*EXERCISE AIM:* This exercise calls for a copy of every line in the listing below that carries the word "Unicast".
====================
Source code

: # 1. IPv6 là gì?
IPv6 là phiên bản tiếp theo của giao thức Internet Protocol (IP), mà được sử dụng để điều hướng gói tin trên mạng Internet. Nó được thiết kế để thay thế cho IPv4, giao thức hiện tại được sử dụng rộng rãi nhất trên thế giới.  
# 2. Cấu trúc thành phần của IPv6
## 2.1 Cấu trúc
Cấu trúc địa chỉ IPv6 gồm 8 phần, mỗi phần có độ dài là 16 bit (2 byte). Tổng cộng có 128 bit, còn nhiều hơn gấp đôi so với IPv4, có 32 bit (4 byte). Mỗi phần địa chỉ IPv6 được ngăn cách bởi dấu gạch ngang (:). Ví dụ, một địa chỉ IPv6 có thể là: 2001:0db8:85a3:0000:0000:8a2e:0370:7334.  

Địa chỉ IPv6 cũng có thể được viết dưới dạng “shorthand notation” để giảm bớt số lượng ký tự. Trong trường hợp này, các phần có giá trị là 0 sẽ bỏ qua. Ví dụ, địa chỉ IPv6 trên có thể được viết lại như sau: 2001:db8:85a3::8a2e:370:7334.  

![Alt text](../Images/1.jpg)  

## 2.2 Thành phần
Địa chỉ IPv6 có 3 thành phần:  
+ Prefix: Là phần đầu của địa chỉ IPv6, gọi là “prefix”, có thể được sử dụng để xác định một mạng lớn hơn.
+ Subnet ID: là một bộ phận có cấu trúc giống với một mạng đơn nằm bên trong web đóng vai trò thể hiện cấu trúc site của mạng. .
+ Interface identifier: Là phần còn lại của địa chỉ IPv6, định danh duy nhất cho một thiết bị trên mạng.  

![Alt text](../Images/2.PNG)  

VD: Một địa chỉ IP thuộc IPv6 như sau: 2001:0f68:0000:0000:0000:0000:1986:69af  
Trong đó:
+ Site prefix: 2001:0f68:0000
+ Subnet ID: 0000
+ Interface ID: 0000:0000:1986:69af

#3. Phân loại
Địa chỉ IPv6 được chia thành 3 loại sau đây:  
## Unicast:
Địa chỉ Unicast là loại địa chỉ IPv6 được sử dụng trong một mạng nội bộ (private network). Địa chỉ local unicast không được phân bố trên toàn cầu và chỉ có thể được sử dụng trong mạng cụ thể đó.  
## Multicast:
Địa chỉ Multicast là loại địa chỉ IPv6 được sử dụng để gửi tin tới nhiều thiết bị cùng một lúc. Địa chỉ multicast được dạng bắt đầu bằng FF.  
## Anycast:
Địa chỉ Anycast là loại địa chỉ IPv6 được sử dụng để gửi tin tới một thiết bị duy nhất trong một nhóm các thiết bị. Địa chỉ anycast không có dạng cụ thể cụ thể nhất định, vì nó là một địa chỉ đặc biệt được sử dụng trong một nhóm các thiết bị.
====================
*EXPECTED ANSWER:*
## Unicast:
Địa chỉ Unicast là loại địa chỉ IPv6 được sử dụng trong một mạng nội bộ (private network). Địa chỉ local unicast không được phân bố trên toàn cầu và chỉ có thể được sử dụng trong mạng cụ thể đó.  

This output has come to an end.